The input:
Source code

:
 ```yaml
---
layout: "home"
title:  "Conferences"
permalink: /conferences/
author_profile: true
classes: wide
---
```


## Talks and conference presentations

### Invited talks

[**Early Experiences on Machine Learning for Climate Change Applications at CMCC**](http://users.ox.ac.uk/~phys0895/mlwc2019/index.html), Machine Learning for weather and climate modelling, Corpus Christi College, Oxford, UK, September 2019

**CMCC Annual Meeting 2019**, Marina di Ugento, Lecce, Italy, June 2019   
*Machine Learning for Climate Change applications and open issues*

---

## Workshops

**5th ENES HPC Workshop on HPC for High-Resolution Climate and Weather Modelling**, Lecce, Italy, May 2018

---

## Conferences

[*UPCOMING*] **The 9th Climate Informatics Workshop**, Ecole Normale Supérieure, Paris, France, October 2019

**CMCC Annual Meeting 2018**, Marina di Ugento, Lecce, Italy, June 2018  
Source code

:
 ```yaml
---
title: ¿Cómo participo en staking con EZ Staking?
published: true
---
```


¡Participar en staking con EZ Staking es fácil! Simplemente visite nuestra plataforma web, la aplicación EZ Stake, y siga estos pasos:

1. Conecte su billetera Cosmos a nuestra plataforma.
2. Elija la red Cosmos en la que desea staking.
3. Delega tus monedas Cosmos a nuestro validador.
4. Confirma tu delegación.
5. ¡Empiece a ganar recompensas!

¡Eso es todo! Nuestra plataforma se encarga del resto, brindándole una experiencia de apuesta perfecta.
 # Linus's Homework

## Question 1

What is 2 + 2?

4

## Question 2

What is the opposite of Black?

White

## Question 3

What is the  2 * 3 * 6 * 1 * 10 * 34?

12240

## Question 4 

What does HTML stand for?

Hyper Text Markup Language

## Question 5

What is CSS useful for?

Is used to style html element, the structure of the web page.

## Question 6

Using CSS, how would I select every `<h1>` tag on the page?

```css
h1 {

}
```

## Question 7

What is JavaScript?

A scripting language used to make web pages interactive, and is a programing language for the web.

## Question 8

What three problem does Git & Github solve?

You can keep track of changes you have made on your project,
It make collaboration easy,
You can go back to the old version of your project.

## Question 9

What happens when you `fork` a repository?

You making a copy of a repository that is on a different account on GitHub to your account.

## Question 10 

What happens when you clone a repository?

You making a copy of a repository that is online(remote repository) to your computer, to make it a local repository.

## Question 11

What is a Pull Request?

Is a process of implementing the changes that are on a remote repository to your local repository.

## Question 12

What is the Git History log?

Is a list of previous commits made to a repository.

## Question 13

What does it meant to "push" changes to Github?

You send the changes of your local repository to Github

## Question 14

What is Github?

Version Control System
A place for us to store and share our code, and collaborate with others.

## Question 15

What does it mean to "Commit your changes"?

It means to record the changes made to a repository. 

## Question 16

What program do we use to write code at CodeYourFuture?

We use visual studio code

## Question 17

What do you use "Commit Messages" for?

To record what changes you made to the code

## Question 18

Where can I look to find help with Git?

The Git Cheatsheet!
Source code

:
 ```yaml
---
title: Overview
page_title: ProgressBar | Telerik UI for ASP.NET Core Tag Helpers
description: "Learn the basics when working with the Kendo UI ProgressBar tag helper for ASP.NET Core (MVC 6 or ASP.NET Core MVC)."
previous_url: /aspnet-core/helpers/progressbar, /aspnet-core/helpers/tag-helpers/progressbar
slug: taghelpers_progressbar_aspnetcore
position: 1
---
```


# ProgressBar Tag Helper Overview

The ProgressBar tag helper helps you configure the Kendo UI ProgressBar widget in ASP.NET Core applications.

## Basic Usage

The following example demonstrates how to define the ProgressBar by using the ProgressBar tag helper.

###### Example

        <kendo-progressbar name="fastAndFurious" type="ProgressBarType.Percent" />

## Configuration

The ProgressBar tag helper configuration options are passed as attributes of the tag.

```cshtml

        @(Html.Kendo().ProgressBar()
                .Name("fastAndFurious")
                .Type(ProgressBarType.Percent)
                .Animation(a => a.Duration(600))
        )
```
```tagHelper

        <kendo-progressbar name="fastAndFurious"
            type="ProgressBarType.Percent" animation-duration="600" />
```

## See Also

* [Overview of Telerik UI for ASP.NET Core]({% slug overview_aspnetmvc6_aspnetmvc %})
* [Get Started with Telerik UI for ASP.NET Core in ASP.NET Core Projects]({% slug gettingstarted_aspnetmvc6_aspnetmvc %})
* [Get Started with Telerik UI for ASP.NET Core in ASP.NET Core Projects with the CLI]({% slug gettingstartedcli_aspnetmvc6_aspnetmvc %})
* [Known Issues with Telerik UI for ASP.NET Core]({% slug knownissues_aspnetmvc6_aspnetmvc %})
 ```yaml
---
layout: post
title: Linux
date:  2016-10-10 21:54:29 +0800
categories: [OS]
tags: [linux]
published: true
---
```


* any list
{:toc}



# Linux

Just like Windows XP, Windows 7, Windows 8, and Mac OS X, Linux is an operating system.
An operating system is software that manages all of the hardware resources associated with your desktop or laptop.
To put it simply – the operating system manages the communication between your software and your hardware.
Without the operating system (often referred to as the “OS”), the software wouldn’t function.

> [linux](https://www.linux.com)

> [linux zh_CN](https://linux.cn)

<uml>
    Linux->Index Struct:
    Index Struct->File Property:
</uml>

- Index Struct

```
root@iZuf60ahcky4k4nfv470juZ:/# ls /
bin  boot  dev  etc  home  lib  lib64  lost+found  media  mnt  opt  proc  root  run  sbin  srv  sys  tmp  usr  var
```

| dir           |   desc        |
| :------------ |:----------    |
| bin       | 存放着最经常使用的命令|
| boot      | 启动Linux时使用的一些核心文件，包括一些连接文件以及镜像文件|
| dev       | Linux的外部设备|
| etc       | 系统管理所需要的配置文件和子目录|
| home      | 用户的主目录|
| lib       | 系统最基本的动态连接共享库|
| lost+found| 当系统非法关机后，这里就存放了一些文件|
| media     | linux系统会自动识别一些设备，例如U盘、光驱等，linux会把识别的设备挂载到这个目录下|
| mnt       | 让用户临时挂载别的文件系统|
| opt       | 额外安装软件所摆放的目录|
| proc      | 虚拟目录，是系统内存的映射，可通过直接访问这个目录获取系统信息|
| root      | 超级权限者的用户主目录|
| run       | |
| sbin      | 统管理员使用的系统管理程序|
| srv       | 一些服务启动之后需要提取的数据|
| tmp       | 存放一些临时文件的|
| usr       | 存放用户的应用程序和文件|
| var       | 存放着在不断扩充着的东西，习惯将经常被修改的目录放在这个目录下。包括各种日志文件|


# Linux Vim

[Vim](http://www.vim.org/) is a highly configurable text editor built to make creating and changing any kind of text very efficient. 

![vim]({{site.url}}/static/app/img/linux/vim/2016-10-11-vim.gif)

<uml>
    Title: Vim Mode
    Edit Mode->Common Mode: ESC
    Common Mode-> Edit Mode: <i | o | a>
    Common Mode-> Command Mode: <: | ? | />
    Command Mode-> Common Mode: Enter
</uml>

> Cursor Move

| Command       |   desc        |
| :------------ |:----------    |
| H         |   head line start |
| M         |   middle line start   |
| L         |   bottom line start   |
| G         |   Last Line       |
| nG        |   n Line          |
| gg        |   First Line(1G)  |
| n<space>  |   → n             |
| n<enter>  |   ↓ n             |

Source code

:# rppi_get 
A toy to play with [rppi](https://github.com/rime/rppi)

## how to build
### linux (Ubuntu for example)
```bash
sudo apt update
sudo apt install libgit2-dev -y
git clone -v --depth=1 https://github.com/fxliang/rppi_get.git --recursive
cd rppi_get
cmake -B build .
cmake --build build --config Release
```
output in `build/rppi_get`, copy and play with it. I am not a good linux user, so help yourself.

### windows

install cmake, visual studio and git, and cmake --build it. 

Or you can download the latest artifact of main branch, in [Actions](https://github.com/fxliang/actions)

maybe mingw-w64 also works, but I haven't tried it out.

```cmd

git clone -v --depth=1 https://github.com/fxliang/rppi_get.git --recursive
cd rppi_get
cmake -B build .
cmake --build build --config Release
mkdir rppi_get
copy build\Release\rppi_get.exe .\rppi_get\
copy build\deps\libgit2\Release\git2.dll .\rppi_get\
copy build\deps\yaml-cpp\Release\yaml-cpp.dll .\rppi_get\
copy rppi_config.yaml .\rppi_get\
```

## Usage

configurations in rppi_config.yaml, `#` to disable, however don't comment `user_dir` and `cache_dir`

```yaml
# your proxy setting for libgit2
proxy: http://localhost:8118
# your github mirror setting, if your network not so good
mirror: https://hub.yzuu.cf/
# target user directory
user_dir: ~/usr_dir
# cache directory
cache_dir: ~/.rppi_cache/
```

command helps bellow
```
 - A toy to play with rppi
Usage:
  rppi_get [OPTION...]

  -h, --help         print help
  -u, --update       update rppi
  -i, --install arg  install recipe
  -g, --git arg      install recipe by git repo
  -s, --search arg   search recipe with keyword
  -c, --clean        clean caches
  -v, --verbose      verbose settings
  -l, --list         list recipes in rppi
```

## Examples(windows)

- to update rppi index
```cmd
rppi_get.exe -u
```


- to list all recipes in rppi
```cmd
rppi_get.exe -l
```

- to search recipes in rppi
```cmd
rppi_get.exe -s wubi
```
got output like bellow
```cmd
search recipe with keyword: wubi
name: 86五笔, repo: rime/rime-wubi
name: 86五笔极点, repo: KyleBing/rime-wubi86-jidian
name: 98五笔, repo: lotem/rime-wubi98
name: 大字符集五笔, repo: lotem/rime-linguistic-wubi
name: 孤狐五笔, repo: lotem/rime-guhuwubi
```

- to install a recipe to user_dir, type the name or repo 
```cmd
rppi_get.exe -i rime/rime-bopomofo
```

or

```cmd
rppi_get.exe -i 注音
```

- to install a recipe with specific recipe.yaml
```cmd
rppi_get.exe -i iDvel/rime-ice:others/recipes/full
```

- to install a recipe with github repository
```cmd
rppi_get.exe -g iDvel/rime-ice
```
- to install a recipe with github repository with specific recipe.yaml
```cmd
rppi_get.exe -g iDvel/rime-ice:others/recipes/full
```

Task prompt: Look through the records for the word "sbin". Every line that has it should be copied.

Response to this exercise:
bin  boot  dev  etc  home  lib  lib64  lost+found  media  mnt  opt  proc  root  run  sbin  srv  sys  tmp  usr  var
| sbin      | 统管理员使用的系统管理程序|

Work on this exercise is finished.